Site icon Adam Richard Tucker

Why did I ever start this???

There are a few pieces of artwork over the years which have almost defeated me. Like an unruly toddler who embarrasses you when you take them to the supermarket. I could quite cheerfully have left these to sit forgotten in some dark corner. They’re the paintings which I got halfway through and thought “Why, oh why did I ever start this?!”

The painting above was one such one. I’d taken a photo of a patch of undergrowth, just beginning to be touched by the autumn. I loved the colours in it, and the way the sunlight caught the veins of the leaves. But after hours of work, it felt as if I were never going to be able to finish it. It was too detailed, and I kept on forgetting exactly which bit of leaf I was actually painting.

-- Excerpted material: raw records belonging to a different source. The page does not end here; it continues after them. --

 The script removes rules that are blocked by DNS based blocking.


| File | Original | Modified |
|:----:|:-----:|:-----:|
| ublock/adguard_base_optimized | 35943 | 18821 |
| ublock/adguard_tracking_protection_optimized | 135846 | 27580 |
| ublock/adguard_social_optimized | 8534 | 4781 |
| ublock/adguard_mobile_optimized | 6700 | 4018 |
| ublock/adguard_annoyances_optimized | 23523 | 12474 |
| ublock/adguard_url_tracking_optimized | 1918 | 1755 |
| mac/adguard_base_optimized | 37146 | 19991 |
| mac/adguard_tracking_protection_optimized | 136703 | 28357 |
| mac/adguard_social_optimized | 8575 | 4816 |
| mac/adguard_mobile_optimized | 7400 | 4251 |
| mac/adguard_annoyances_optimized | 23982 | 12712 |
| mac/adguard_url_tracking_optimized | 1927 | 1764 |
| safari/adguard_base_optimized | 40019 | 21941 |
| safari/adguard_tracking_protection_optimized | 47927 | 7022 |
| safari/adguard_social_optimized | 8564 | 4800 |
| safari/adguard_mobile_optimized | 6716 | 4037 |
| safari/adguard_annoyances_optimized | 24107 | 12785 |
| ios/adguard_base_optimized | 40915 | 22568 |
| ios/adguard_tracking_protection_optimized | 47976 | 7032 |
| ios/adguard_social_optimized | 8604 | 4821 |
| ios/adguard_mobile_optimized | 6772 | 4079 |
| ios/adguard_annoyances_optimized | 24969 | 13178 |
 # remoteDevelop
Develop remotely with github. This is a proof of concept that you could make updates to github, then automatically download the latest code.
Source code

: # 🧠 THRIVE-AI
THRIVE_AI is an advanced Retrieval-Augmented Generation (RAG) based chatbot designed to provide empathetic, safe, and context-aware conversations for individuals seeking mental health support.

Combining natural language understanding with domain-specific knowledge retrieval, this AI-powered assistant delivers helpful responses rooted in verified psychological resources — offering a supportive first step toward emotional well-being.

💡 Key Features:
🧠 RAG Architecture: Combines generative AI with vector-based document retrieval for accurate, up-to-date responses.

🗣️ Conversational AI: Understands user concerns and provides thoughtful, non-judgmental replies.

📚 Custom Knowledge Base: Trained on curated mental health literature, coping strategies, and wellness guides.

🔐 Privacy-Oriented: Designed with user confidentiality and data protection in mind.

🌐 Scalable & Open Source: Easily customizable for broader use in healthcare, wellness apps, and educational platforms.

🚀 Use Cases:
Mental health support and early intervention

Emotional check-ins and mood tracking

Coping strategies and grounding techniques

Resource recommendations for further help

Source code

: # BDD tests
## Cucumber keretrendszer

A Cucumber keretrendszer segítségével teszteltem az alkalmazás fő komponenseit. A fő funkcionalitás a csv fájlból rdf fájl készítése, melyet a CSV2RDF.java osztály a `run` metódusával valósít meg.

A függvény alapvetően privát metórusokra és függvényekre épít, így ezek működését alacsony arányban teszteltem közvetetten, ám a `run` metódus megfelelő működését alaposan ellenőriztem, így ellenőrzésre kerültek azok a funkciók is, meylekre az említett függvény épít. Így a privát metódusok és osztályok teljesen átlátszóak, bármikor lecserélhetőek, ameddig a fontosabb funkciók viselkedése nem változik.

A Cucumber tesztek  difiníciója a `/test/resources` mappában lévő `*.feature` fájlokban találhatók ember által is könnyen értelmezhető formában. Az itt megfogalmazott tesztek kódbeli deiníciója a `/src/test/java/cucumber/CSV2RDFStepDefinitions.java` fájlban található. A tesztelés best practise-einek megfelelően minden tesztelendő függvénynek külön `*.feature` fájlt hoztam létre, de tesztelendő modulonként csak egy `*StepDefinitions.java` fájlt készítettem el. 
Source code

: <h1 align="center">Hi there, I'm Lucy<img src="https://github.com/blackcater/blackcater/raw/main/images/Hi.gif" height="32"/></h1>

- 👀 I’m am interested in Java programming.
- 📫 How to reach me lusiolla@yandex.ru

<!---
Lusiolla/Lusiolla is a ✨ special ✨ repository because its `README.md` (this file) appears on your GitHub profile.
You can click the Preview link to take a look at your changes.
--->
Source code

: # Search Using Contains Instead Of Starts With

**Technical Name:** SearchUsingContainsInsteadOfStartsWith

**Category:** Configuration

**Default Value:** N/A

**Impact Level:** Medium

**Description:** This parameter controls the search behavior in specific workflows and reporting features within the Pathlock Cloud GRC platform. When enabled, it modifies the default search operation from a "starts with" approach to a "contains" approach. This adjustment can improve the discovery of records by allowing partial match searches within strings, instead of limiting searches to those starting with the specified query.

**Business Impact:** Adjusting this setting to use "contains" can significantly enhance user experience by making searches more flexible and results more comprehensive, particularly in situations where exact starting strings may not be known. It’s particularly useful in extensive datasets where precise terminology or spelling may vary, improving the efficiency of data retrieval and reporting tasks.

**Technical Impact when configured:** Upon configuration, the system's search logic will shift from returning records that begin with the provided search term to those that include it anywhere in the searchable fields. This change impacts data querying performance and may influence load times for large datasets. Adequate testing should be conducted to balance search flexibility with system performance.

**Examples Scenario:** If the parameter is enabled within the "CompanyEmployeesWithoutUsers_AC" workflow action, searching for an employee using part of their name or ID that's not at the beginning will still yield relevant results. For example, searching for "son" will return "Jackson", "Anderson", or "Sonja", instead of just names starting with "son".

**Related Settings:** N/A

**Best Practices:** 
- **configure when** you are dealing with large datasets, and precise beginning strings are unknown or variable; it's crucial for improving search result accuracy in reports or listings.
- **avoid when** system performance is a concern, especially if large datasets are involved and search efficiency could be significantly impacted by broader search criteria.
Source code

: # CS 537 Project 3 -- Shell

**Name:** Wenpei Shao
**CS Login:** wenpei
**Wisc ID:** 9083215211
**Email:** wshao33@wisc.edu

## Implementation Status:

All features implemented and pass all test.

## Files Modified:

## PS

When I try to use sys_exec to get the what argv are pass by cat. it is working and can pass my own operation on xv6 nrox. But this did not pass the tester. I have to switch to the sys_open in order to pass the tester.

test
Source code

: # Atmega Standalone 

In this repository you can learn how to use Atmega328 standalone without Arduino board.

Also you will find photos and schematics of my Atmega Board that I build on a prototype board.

Then there was Bath Abbey…

This one was something else. I actually took three years to finish it – not that it actually took three years to paint, but I couldn’t face it for long periods of time. I’d do a couple of hours, with little to show, and then I’d park it for another month or so.

But I did finish both of them, in the end, and there are no paintings of which I am prouder. Sometimes you just have to stick with it, though it feels rather like pulling teeth. But it’s worth sticking at, because not only do you have a sense of deep satisfaction at having beaten the bugger, but actually the things which we have fought for, and with, the tasks we have agonised over, they are often the things which stick around in our memories. They are the truest and dearest children, because we felt every bit of the labour pain.

Yes I am sure there will be paintings in my future which will almost defeat me. The ones of which I ask the same question – “Why did I ever start it?” But I am also sure that they will be the very paintings of which I will be most proud, and most fond.